The Association of Environmental Engineering & Science Professors (AEESP) has an interesting article in its current newsletter by Amy Childress (who teaches this stuff at the University of Nevada, Reno), entitled “Engineering and Green Chemistry Among Predicted ‘Hot’ Academic Careers.”  The article (in the most recent newsletter, here) goes on to say that

The growth expected for academic jobs in environmental engineering mirrors the fast growth expected for the general field of environmental engineering.

and that Money Magazine

predicted that environmental engineering would see 30-percent growth from 2004–2014.

To really get to the crux of these matters, it is important to focus on just what an environmental engineer really is. There are a number of definitions, some put forward by the AEESP itself.  One way to get at a definition is to look at what environmental engineers are supposed to do. This description states

Environmental engineers are qualified to work on a variety of serious environmental issues.

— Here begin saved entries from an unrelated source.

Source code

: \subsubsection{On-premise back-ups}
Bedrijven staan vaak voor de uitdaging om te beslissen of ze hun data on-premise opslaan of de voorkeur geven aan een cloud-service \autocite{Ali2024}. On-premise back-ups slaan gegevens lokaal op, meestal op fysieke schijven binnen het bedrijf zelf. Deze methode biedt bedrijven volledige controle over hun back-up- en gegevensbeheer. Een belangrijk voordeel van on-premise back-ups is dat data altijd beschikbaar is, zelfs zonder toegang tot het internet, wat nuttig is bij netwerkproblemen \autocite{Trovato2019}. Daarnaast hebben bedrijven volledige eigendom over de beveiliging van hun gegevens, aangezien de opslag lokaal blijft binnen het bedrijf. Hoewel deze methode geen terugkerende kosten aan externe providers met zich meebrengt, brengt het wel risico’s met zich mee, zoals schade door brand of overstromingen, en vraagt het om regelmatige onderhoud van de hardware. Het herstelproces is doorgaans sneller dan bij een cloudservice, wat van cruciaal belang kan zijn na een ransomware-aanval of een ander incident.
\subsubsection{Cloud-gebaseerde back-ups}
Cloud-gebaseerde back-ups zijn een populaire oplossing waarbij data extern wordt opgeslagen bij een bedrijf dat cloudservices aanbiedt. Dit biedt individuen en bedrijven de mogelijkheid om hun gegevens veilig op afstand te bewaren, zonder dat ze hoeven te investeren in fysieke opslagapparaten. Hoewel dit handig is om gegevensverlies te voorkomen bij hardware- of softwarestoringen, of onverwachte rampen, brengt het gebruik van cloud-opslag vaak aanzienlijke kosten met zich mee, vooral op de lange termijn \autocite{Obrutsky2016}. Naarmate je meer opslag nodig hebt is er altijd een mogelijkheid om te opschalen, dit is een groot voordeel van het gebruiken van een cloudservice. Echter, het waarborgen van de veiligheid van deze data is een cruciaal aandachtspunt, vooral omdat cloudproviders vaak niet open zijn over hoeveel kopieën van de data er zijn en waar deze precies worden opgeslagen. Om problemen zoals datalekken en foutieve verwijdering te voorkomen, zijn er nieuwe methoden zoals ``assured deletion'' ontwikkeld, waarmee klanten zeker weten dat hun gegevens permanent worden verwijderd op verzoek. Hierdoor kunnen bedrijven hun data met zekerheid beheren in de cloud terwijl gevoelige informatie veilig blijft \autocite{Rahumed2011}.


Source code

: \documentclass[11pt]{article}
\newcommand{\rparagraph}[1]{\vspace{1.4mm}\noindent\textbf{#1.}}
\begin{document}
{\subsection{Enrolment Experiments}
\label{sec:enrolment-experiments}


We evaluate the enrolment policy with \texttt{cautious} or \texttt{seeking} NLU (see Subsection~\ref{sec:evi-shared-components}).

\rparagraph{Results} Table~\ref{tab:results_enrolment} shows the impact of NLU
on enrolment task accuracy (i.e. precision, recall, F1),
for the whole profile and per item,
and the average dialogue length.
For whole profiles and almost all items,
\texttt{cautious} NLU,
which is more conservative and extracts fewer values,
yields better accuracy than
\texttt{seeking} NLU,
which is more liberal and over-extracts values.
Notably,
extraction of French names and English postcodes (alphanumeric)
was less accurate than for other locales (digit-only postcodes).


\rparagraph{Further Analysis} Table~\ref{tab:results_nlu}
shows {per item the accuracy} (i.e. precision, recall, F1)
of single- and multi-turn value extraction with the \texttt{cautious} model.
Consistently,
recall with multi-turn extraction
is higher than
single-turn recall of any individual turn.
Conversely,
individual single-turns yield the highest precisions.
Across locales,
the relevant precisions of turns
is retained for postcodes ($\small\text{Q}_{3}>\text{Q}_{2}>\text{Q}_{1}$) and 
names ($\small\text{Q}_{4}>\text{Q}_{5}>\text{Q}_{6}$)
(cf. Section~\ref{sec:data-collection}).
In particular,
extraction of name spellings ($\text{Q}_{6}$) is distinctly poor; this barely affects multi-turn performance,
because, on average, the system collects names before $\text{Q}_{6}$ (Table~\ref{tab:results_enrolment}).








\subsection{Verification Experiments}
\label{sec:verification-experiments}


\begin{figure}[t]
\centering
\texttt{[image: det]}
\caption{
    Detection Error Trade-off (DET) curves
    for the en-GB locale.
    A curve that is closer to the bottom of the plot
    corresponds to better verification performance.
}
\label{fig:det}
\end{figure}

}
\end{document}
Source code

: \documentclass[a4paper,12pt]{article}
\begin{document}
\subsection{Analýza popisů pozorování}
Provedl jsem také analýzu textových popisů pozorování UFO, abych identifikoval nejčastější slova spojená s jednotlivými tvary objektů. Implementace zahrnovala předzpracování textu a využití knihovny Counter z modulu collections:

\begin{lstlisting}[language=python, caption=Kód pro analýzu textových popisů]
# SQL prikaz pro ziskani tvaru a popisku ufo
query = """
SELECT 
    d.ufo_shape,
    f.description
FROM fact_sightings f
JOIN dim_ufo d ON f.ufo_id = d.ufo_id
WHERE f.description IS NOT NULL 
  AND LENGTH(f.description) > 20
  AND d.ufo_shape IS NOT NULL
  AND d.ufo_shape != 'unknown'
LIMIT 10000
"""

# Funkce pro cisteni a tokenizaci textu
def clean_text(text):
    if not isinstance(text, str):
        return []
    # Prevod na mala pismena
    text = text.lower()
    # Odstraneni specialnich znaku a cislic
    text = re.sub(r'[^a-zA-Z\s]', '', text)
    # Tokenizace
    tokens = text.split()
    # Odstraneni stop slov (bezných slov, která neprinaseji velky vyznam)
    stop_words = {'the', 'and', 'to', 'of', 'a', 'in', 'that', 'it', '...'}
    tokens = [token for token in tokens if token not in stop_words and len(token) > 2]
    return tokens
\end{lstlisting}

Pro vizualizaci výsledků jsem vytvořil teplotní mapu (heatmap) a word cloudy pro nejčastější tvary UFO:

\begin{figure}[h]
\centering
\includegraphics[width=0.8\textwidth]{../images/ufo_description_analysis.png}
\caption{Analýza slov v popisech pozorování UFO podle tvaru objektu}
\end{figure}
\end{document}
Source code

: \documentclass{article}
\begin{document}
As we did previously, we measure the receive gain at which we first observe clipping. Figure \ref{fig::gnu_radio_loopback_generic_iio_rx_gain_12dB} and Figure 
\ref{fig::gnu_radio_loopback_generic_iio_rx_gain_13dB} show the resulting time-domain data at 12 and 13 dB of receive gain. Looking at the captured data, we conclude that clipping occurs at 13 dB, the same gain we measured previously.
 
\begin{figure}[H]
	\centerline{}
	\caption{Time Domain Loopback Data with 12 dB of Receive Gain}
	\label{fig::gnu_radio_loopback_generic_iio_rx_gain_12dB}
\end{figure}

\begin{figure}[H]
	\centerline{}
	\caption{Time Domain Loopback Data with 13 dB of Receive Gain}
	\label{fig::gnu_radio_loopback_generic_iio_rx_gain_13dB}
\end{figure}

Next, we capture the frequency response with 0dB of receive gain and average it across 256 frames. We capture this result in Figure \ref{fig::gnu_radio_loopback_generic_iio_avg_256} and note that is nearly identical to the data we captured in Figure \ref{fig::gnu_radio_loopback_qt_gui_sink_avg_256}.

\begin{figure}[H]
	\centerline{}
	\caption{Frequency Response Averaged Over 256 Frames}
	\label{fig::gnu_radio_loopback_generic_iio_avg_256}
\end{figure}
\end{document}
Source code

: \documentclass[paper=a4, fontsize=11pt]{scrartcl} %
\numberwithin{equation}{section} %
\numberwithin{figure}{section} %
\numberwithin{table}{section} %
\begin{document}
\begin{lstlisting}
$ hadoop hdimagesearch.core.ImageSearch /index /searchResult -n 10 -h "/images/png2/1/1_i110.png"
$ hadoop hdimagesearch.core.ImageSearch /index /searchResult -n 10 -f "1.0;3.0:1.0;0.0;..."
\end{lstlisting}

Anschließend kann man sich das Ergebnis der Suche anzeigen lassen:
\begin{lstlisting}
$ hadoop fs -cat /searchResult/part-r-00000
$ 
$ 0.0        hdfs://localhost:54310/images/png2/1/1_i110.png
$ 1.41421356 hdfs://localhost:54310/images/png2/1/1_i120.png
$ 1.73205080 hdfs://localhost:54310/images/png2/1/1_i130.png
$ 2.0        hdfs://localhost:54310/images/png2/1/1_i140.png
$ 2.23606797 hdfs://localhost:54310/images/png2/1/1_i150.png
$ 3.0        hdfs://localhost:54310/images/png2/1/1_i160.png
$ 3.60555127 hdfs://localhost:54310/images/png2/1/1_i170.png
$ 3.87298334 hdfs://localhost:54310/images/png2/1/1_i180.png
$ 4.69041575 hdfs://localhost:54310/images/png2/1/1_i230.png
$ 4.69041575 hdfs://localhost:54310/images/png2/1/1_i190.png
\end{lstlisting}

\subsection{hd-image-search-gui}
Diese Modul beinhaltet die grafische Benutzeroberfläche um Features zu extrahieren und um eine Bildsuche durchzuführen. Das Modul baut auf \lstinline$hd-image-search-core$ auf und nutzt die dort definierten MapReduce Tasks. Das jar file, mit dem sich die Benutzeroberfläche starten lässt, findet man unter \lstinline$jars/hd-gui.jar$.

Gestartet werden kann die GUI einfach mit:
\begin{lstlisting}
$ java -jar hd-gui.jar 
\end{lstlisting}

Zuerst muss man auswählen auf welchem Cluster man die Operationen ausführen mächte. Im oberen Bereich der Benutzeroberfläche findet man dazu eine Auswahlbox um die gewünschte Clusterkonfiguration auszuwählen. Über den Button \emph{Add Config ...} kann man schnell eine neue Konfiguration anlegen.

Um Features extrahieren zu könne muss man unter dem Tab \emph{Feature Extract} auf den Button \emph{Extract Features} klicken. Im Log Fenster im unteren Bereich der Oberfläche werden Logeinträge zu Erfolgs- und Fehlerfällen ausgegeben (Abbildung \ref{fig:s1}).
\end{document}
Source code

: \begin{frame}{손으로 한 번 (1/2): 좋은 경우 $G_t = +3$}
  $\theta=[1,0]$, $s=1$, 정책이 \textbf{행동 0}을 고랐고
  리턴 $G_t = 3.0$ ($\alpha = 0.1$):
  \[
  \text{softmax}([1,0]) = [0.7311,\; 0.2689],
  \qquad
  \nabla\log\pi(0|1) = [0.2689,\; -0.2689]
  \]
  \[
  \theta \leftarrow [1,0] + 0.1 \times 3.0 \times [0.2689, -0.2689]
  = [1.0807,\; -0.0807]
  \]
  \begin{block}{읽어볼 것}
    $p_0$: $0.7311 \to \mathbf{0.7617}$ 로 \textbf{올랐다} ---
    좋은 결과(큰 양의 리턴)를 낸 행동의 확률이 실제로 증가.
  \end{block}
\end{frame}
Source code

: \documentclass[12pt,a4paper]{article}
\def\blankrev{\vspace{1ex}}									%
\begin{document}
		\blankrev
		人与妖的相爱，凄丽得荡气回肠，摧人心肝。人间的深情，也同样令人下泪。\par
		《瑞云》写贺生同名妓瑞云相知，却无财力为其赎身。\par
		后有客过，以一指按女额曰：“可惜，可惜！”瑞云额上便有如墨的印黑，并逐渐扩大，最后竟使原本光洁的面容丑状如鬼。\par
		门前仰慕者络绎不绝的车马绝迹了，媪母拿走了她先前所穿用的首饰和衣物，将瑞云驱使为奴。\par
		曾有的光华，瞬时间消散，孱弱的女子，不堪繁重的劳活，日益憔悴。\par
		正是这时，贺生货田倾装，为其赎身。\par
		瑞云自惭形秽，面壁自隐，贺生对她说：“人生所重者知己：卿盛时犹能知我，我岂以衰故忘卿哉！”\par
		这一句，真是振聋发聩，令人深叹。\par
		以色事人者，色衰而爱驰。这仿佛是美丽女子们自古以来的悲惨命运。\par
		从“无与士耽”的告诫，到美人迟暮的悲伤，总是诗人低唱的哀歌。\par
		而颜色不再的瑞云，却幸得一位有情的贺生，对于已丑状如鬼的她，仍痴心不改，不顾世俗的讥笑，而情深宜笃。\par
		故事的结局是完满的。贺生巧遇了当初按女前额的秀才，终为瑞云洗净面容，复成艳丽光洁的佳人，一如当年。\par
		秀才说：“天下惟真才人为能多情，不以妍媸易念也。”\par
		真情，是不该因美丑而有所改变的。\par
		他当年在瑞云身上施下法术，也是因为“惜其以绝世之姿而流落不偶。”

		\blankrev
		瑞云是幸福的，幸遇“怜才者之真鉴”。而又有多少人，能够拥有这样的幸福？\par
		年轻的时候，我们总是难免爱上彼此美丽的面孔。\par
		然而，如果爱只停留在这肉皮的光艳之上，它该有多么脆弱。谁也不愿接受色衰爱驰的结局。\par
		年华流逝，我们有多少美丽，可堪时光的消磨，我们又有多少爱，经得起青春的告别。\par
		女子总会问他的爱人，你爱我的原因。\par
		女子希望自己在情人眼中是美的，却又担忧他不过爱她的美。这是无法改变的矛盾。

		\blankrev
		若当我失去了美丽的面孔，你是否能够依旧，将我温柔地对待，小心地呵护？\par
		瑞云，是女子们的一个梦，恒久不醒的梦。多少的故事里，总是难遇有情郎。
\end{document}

For example, they can design municipal water supply and industrial wastewater treatment systems; assess recycling and reclamation processes; conduct hazardous waste management studies; and consult on the environmental effects of various construction projects.

The quote is on the minimal side, but it helps raise an important point.  The field really is so vast (recall that The Environment is Everywhere) that it is necessary to carefully delineate  specific job areas that are subsets of the field.  People who design water supply facilities are by and large not on the same page, nor need the same background, as those who work on hazardous wastes.

The academics in the field wrestle periodically with this issue.  One question sometimes put forward is, should someone doing environmental engineering have at least one course in organic chemistry?  Perhaps not, if they are designing water treatment facilities and focusing on a final product that meets regulatory requirements.  However, in assessing hazardous wastes, which usually consist of a plethora of organic compounds, one would hope those involved would have had some formal study of the properties of those compounds.  Still, many constituents of concern in drinking water are organic compounds as well, and so someone designing a water treatment plant might do a better job if they have this background, as well.

Suffice it to say for the present that a bachelor’s degree in engineering that includes only one or two freshman chemistry courses may not be sufficient for addressing  many environmental problems we face.   There’s a need for further education beyond the bachelor’s degree, obviously.  And  there’s a need for training people for work in specific environmental engineering areas, and for training that allows environmental engineers to communicate and work with  scientists in fields relevant to those areas.  There’s just not enough time in  most degree programs (undergraduate or graduate) to cover important aspects of all or most of them (unless one is a glutton for academia, as in my case).